I have read it only supports up to a 750GB eSATA drive.


----------



## Rambler (Nov 9, 2006)

jtn said:


> I have read it only supports up to a 750GB eSATA drive.


Where did you read this?


----------



## jtn (Oct 18, 2007)

Rambler said:


> Where did you read this?


here on this site. Do a search.


----------



## Greg Alsobrook (Apr 2, 2007)

well.. they sure put a lot of effort into their supported dvr list... sa 8300, sa 8300, sa 8300, sa 8300, sa 8300....


----------



## hilmar2k (Mar 18, 2007)

jtn said:


> I have read it only supports up to a 750GB eSATA drive.





Rambler said:


> Where did you read this?





jtn said:


> here on this site. Do a search.


As far as I know, that is incorrect. There are lots of people running a 1TB eSATA solution.

Do a search, you will find them. 

EDIT - Here is someone using a 3.75TB solution. Granted, it seems like the HR20 is only using 2TB of it, but that is a whole lot more than 750GB.


----------



## Rambler (Nov 9, 2006)

jtn said:


> here on this site. Do a search.


Well, I couldn't find any specifics on space limitations, but even still 750GB for the price is still a sweet deal.


----------



## Greg Alsobrook (Apr 2, 2007)

i think the problem was for over 2 TB


----------



## Greg Alsobrook (Apr 2, 2007)

http://www.dbstalk.com/showthread.php?t=104169


----------



## Michael D'Angelo (Oct 21, 2006)

Not sure what the limit is but it is more than 750GB.

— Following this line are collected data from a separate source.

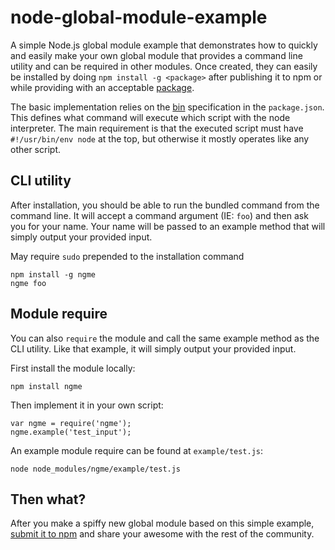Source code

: node-global-module-example
==========================

A simple Node.js global module example that demonstrates how to quickly
and easily make your own global module that provides a command line utility
and can be required in other modules. Once created, they can easily be
installed by doing `npm install -g <package>` after publishing it to npm
or while providing with an acceptable [package](https://www.npmjs.org/doc/cli/npm-install.html).

The basic implementation relies on the [bin](https://www.npmjs.org/doc/package.json.html#bin)
specification in the `package.json`. This defines what command will execute
which script with the node interpreter. The main requirement is that the
executed script must have `#!/usr/bin/env node` at the top, but otherwise
it mostly operates like any other script.

## CLI utility
After installation, you should be able to run the bundled command from
the command line. It will accept a command argument (IE: `foo`) and
then ask you for your name. Your name will be passed to an example method
that will simply output your provided input.

May require `sudo` prepended to the installation command

    npm install -g ngme
    ngme foo
    
## Module require
You can also `require` the module and call the same example method as the
CLI utility. Like that example, it will simply output your provided input.

First install the module locally:
    
    npm install ngme
    
Then implement it in your own script:
    
    var ngme = require('ngme');
    ngme.example('test_input');
    
An example module require can be found at `example/test.js`:

    node node_modules/ngme/example/test.js
    
## Then what?
After you make a spiffy new global module based on this simple example, 
[submit it to npm](https://www.npmjs.org/doc/developers.html) and share
your awesome with the rest of the community.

The TenBox has 1TB, 1.5TB, and 2TB units. 

I think someone was even using 3.5TB.


----------



## Rambler (Nov 9, 2006)

AirRocker said:


> http://www.dbstalk.com/showthread.php?t=104169


Thanks - that's what I thought.


----------



## jdoug (Aug 16, 2006)

Looks decent. Has a fan, comes with a cable. Anyone have any experience with their products?


----------



## Thaedron (Jun 29, 2007)

jtn said:


> I have read it only supports up to a 750GB eSATA drive.

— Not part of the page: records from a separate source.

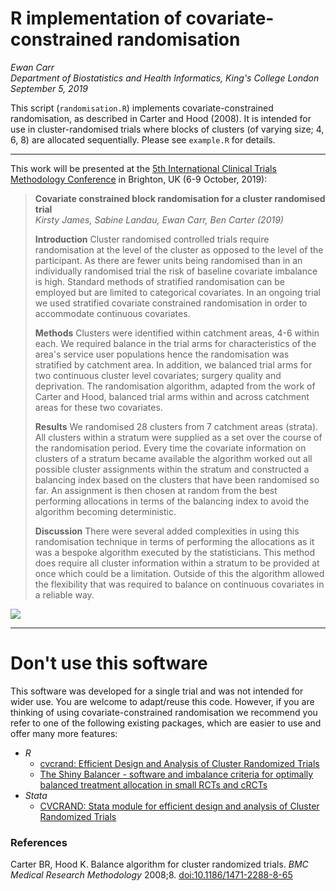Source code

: # R implementation of covariate-constrained randomisation 

*Ewan Carr*  
*Department of Biostatistics and Health Informatics, King's College London*  
*September 5, 2019*

This script (`randomisation.R`) implements covariate-constrained randomisation,
as described in Carter and Hood (2008). It is intended for use in
cluster-randomised trials where blocks of clusters (of varying size; 4, 6, 8)
are allocated sequentially. Please see `example.R` for details.

***
This work will be presented at the [5th International Clinical Trials
Methodology Conference](https://ictmc2019.com/) in Brighton, UK (6-9 October, 2019):

>**Covariate constrained block randomisation for a cluster randomised trial**  
>*Kirsty James, Sabine Landau, Ewan Carr, Ben Carter (2019)*
>
>**Introduction**  Cluster randomised controlled trials require randomisation at the level of the cluster as opposed to the level of the participant. As there are fewer units being randomised than in an individually randomised trial the risk of baseline covariate imbalance is high. Standard methods of stratified randomisation can be employed but are limited to categorical covariates. In an ongoing trial we used stratified covariate constrained randomisation in order to accommodate continuous covariates.  
>
>**Methods**  Clusters were identified within catchment areas, 4-6 within each. We required balance in the trial arms for characteristics of the area's service user populations hence the randomisation was stratified by catchment area. In addition, we balanced trial arms for two continuous cluster level covariates; surgery quality and deprivation. The randomisation algorithm, adapted from the work of Carter and Hood, balanced trial arms within and across catchment areas for these two covariates.   
>
>**Results**  We randomised 28 clusters from 7 catchment areas (strata). All clusters within a stratum were supplied as a set over the course of the randomisation period. Every time the covariate information on clusters of a stratum became available the algorithm worked out all possible cluster assignments within the stratum and constructed a balancing index based on the clusters that have been randomised so far. An assignment is then chosen at random from the best performing allocations in terms of the balancing index to avoid the algorithm becoming deterministic.  
>
>**Discussion**  There were several added complexities in using this randomisation technique in terms of performing the allocations as it was a bespoke algorithm executed by the statisticians. This method does require all cluster information within a stratum to be provided at once which could be a limitation. Outside of this the algorithm allowed the flexibility that was required to balance on continuous covariates in a reliable way.

![](Poster)

***

# Don't use this software

This software was developed for a single trial and was not intended for wider
use. You are welcome to adapt/reuse this code. However, if you are thinking of
using covariate-constrained randomisation we recommend you refer to one of the
following existing packages, which are easier to use and offer many more
features:

* *R*
    * [cvcrand: Efficient Design and Analysis of Cluster Randomized Trials](https://cran.r-project.org/package=cvcrand)
    * [The Shiny Balancer - software and imbalance criteria for optimally balanced treatment allocation in small RCTs and cRCTs](https://bmcmedresmethodol.biomedcentral.com/articles/10.1186/s12874-018-0551-5)
* *Stata*
    * [CVCRAND: Stata module for efficient design and analysis of Cluster Randomized Trials](https://ideas.repec.org/c/boc/bocode/s458377.html)

### References 

Carter BR, Hood K. Balance algorithm for cluster randomized trials. *BMC Medical Research Methodology* 2008;8. [doi:10.1186/1471-2288-8-65](https://bmcmedresmethodol.biomedcentral.com/articles/10.1186/1471-2288-8-65)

Are you saying that the HR20/21 only supports a 750GB eSATA drive? If so, please provide a link as there are multiple people that have configured > 1TB eSATA solutions...

In this thread:
http://www.dbstalk.com/showthread.php?t=104169

Earl said:


> When I first got your message... I did forward it on...
> Your post here has also "caught" their attention.
> 
> They are going back to build something similar insize... and test it in lab... to see what the actual "limit" is.
> ...


JTN, please do your own searching and/or post links to claims you make (re: the HR20 how much does it cost thread)


----------



## Greg Alsobrook (Apr 2, 2007)

lol.... 16TB... that is crazy!


----------



## jbstix (Dec 29, 2005)

So is this basically just an external esata drive enclosure, similar to what others are using?

In other words, you either use this or the internal HR20/21 drive, it doesn't magically combine the two drives correct??? That's a D* software issue right?


----------



## hilmar2k (Mar 18, 2007)

jbstix said:


> So is this basically just an external esata drive enclosure, similar to what others are using?
> 
> In other words, you either use this or the internal HR20/21 drive, it doesn't magically combine the two drives correct??? That's a D* software issue right?


Correct, either internal or eSATA, not both.....yet.  <- _Insert wishful thinking here._


----------



## Thaedron (Jun 29, 2007)

AirRocker said:


> lol.... 16TB... that is crazy!


Picture Jack Nicholson in full dress uniform...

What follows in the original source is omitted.